The demon clapped one clawed hand to the wound, then shrieked directly into Tristus’ face. The horrid sound seemed to latch onto his mind physically and created a piercing ringing in his ears that blocked out all other sounds. Still, Tristus scrambled out from under his startled opponent and with his head swimming, took up a search for his thrown sword. Images of others drawn into the battle as multiple demons descended upon the camp swayed in and out of focus in his peripheral vision. He thought he saw flashes of purplish light near where he’d last seen Alere, but his concentration was on finding his sword and he didn’t wonder long at the source of the glow.
“Cowardly mortal!” hissed the demon, taunting and terrifying him as effectively as the first he’d encountered. “Come back here and die the many deaths you deserve!”

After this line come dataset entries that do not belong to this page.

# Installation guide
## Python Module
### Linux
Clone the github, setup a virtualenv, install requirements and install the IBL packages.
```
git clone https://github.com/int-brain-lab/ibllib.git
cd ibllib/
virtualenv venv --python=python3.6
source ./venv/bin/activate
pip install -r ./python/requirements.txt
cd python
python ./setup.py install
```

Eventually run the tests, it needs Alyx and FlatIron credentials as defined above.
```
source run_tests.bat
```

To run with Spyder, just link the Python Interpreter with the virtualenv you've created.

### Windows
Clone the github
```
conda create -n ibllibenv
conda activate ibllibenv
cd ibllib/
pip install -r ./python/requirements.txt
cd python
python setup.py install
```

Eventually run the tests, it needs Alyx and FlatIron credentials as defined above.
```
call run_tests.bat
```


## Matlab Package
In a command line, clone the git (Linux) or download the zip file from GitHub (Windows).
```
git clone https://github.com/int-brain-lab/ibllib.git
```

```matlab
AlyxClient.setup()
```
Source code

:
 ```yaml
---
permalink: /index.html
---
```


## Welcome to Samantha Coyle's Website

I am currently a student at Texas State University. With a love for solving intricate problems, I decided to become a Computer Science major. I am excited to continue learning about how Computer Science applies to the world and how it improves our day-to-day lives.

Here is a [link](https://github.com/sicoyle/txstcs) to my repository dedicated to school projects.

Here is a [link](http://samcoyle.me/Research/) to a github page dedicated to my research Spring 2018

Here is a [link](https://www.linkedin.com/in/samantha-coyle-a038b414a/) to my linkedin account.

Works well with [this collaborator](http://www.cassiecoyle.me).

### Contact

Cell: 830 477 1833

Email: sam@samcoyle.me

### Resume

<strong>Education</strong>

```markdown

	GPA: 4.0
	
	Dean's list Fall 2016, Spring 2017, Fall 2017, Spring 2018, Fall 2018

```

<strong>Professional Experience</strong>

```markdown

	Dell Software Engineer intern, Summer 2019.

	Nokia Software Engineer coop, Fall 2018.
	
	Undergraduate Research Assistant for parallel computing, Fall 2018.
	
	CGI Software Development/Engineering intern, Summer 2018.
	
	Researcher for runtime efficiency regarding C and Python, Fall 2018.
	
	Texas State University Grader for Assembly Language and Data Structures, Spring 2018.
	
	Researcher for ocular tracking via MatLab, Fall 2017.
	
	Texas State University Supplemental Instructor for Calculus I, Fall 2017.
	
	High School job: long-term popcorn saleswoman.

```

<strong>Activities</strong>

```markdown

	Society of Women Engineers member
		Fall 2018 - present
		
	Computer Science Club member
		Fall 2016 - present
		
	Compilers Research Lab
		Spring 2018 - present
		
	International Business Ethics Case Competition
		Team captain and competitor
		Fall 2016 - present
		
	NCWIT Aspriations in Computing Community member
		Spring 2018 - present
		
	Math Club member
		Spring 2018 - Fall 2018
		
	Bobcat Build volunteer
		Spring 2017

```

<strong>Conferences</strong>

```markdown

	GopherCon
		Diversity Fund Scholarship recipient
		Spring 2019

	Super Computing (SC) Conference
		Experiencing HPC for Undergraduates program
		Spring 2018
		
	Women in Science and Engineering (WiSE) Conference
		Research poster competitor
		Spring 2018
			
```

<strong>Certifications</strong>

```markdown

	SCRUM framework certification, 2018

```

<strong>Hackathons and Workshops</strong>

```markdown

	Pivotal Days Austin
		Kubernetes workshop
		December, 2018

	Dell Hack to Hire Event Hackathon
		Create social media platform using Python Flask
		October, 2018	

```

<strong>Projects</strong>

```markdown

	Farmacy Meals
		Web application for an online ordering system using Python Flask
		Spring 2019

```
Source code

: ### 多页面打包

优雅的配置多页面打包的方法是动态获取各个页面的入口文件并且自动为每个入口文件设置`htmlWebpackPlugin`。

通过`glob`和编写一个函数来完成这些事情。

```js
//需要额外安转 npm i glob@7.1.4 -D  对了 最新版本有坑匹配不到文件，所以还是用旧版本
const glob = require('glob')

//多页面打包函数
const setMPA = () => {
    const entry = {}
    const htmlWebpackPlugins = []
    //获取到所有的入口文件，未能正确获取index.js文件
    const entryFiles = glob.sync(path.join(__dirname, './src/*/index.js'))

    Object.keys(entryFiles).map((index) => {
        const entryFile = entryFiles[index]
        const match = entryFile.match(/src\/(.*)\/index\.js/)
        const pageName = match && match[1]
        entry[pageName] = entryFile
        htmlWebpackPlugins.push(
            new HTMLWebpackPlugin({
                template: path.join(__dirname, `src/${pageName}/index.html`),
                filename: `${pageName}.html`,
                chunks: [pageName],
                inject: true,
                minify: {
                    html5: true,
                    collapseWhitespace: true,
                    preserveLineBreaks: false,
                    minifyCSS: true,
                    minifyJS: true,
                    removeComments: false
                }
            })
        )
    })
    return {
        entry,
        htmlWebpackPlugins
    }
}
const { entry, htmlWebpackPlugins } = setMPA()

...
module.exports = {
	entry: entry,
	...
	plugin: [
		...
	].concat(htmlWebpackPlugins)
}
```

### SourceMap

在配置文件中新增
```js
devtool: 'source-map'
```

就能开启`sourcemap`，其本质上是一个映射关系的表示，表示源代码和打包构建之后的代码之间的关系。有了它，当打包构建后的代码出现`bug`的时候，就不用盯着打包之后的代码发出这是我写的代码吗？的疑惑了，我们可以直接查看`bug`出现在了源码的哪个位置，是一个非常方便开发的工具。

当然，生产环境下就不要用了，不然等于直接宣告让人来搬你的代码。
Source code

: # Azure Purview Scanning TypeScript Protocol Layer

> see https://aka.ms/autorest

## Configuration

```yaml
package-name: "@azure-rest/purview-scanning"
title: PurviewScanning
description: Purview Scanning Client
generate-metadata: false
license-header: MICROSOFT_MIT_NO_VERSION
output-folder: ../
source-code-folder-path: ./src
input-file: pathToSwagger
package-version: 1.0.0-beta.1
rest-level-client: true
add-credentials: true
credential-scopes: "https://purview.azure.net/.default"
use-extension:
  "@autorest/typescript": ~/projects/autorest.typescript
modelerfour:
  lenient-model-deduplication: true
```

Tristus fumbled through the snow, sliding his hands back and forth over the crusted powder. His fingers jammed against what could only be the hilt of his weapon and he grabbed up the blade at once, rolling over as he heard quickened footsteps behind him. A rush of darkness, a flash of steel, and a scream from both parties preceded the demon’s end. It slumped over Tristus, impaled upon the end of his sword, its great leathery wings forming a morbid tent over its shocked and relieved opponent.